Security Bank net income up 8.5% to P1.01B in first quarter

CEBU, Philippines - Security Bank Corporation (SECB) posted an 8.5 percent net income growth in the first quarter of this year generating P1.01 billion.

In a report during the company’s recently concluded annual stockholders meeting, SECB president and chief executive officer (CEO) Alberto S. Villarosa reported that the 2010 net income of P7.1 billion, represents a 134 percent increase from previous year, translating to industry-best 34.6 percent Return on Equity (ROE) for the year 2010.

The bank’s balance sheet grew 13.8 percent to P166.5 billion with a 6.6 percent increase in its loan portfolio.   The major component of the impressive income performance was due to trading gains resulting from timely recalibration of our fixed income portfolios with focus on lowering durations to more liquid issues. This allowed the bank significantly greater flexibility in managing the interest rate risk in SECB’s investment securities portfolio.

“We are truly proud of these accomplishments for two reasons. First, it illustrated the vibrant and collaborative effort between our line and support functions. Secondly, it was critical to capitalize on a very limited window of bullish opportunity in the market. As a result, we were able to realize close to P4.0 billion in securities trading gains in the last quarter of the year,” said Villarosa.

Villarosa’s management report likewise focused on churning impressive asset quality levels with Non-Performing Loans (NPL) ratio of 1.1 percent, with absolute NPLs below P 1 billion, and with NPL cover unmatched at 319 percent. 

The bank also managed to grow its capital base to P24.6 billion at the end of 2010. This translates to a total Capital Adequacy Ratio (CAR) of 21.8 percent which is above Bangko Sentral Ng Pilipinas (BSP) and international requirements.

During the shareholders’ meeting, the members of the Board were re-elected as follows: Frederick Y. Dy, Paul Y. Ung, Philip T. Ang (independent director), Anastasia Y. Dy, Jose R. Facundo, James JK Hung (independent director), Jose Perpetuo M. Lotilla (independent director), Diana Pardo-Aguilar, Eduardo I. Plana, Rafael F. Simpao, Jr. and Alberto S. Villarosa.

The shareholders likewise approved the declaration of a 20% stock dividend, subject to the approval of the Bangko Sentral ng Pilipinas (BSP).
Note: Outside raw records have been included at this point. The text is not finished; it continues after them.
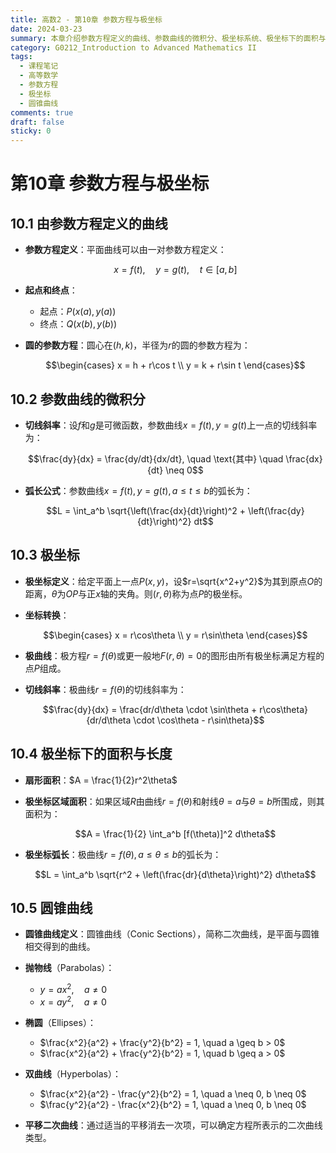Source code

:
 ```yaml
---
title: 高数2 - 第10章 参数方程与极坐标
date: 2024-03-23
summary: 本章介绍参数方程定义的曲线、参数曲线的微积分、极坐标系统、极坐标下的面积与长度计算，以及圆锥曲线的性质和方程。
category: G0212_Introduction to Advanced Mathematics II
tags:
  - 课程笔记
  - 高等数学
  - 参数方程
  - 极坐标
  - 圆锥曲线
comments: true
draft: false
sticky: 0
---
```

# 第10章 参数方程与极坐标

## 10.1 由参数方程定义的曲线

- **参数方程定义**：平面曲线可以由一对参数方程定义：
  
  $$x = f(t), \quad y = g(t), \quad t \in [a, b]$$

- **起点和终点**：
  - 起点：$P(x(a), y(a))$
  - 终点：$Q(x(b), y(b))$

- **圆的参数方程**：圆心在$(h,k)$，半径为$r$的圆的参数方程为：
  
  $$\begin{cases}
  x = h + r\cos t \\
  y = k + r\sin t
  \end{cases}$$

## 10.2 参数曲线的微积分

- **切线斜率**：设$f$和$g$是可微函数，参数曲线$x=f(t),y=g(t)$上一点的切线斜率为：
  
  $$\frac{dy}{dx} = \frac{dy/dt}{dx/dt}, \quad \text{其中} \quad \frac{dx}{dt} \neq 0$$

- **弧长公式**：参数曲线$x=f(t),y=g(t),a \leq t \leq b$的弧长为：
  
  $$L = \int_a^b \sqrt{\left(\frac{dx}{dt}\right)^2 + \left(\frac{dy}{dt}\right)^2} dt$$

## 10.3 极坐标

- **极坐标定义**：给定平面上一点$P(x,y)$，设$r=\sqrt{x^2+y^2}$为其到原点$O$的距离，$\theta$为$OP$与正$x$轴的夹角。则$(r,\theta)$称为点$P$的极坐标。

- **坐标转换**：
  
  $$\begin{cases}
  x = r\cos\theta \\
  y = r\sin\theta
  \end{cases}$$

- **极曲线**：极方程$r=f(\theta)$或更一般地$F(r,\theta)=0$的图形由所有极坐标满足方程的点$P$组成。

- **切线斜率**：极曲线$r=f(\theta)$的切线斜率为：
  
  $$\frac{dy}{dx} = \frac{dr/d\theta \cdot \sin\theta + r\cos\theta}{dr/d\theta \cdot \cos\theta - r\sin\theta}$$

## 10.4 极坐标下的面积与长度

- **扇形面积**：$A = \frac{1}{2}r^2\theta$

- **极坐标区域面积**：如果区域$R$由曲线$r=f(\theta)$和射线$\theta=a$与$\theta=b$所围成，则其面积为：
  
  $$A = \frac{1}{2} \int_a^b [f(\theta)]^2 d\theta$$

- **极坐标弧长**：极曲线$r=f(\theta),a \leq \theta \leq b$的弧长为：
  
  $$L = \int_a^b \sqrt{r^2 + \left(\frac{dr}{d\theta}\right)^2} d\theta$$

## 10.5 圆锥曲线

- **圆锥曲线定义**：圆锥曲线（Conic Sections），简称二次曲线，是平面与圆锥相交得到的曲线。

- **抛物线**（Parabolas）：
  - $y = ax^2, \quad a \neq 0$
  - $x = ay^2, \quad a \neq 0$

- **椭圆**（Ellipses）：
  - $\frac{x^2}{a^2} + \frac{y^2}{b^2} = 1, \quad a \geq b > 0$
  - $\frac{x^2}{a^2} + \frac{y^2}{b^2} = 1, \quad b \geq a > 0$

- **双曲线**（Hyperbolas）：
  - $\frac{x^2}{a^2} - \frac{y^2}{b^2} = 1, \quad a \neq 0, b \neq 0$
  - $\frac{y^2}{a^2} - \frac{x^2}{b^2} = 1, \quad a \neq 0, b \neq 0$

- **平移二次曲线**：通过适当的平移消去一次项，可以确定方程所表示的二次曲线类型。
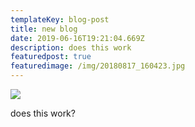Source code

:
 ```yaml
---
templateKey: blog-post
title: new blog
date: 2019-06-16T19:21:04.669Z
description: does this work
featuredpost: true
featuredimage: /img/20180817_160423.jpg
---
```

![](/img/20180817_160423.jpg)

does this work?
This is in addition to the P1.00 cash dividend previously approved by the Board and the BSP payable on July 1 to shareholders of record as of June 6. 

Meanwhile, in a report Security Bank Corp. recently announced that it is acquiring 98% of Premiere Development Bank for P1.3 billion.

In a stock exchange disclosure, Security Bank said it signed an agreement with Premiere Bank's shareholders, including South China Resources Inc., on the sale.

South China, in a separate disclosure, said it was selling 351,454 shares in Premiere Bank at P181.7458 apiece. Its chairman, Edgardo Reyes, also sold 56,000 shares under his name.

The transactions are subject to regulatory approvals, the firms said.

The bank also announced to shareholders its joint venture partnership with Marubeni Corporation of Japan, to establish a leasing company that will initially focus on construction equipment, trucks and buses, subject to regulatory approvals.

Security Finance, Inc. (SFI), currently a wholly-owned subsidiary of SECB, shall be renamed and recapitalized with SECB owning 60 percent of the new leasing company and Marubeni owning 40 percent.

“We are optimistic that this joint venture shall bring in new clients, provide opportunities for bundling various services, expand our product line and loan portfolio and create value for the shareholders,” Villarosa said referring on the recently closed partnership.

“Partnership with Marubeni Corporation offers immediate benefits to the new leasing company, given its other joint ventures in the Philippines. Technology transfer is an added advantage with Marubeni’s experience in heavy equipment leasing in other countries. In addition, Marubeni offers a well-known brand that will be beneficial to the new leasing company,” Villarosa added.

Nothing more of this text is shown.